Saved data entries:
#####

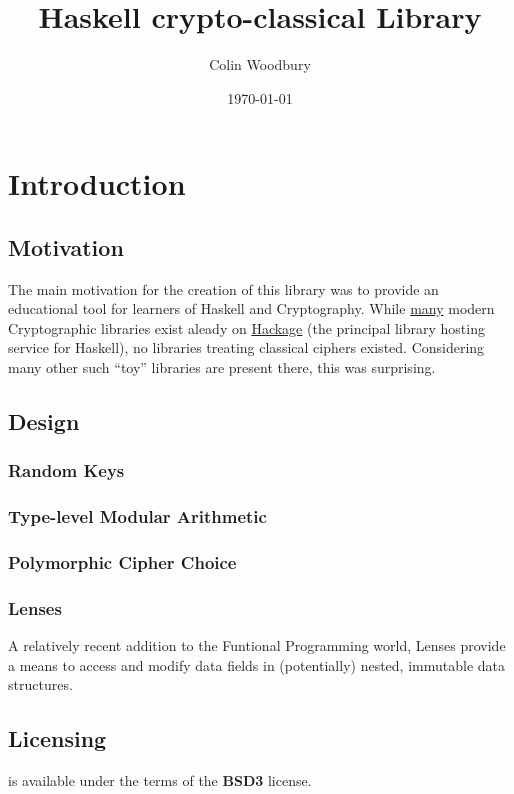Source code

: \documentclass{article}
\begin{document}
\title{Haskell crypto-classical Library}
\author{Colin Woodbury}
\date{\today}
\maketitle

\tableofcontents
\clearpage

\section{Introduction}
\subsection{Motivation}
The main motivation for the creation of this library was to provide
an educational tool for learners of Haskell and Cryptography. While
\href{http://hackage.haskell.org/packages/search?terms=crypto}{many}
modern Cryptographic libraries exist aleady on
\href{http://hackage.haskell.org}{Hackage} (the principal
library hosting service for Haskell), no libraries treating classical
ciphers existed. Considering many other such ``toy'' libraries are
present there, this was surprising.

\subsection{Design}

\subsubsection{Random Keys}
\subsubsection{Type-level Modular Arithmetic}
\subsubsection{Polymorphic Cipher Choice}
\subsubsection{Lenses}
A relatively recent addition to the Funtional Programming world, Lenses
provide a means to access and modify data fields in (potentially) nested,
immutable data structures.

\subsection{Licensing}
 is available under the terms of the \textbf{BSD3}
license.
\end{document}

#####

TASK TO COMPLETE: Wherever a line of the entries holds the string "Lenses", copy that line.

TASK ANSWER:
\subsubsection{Lenses}
A relatively recent addition to the Funtional Programming world, Lenses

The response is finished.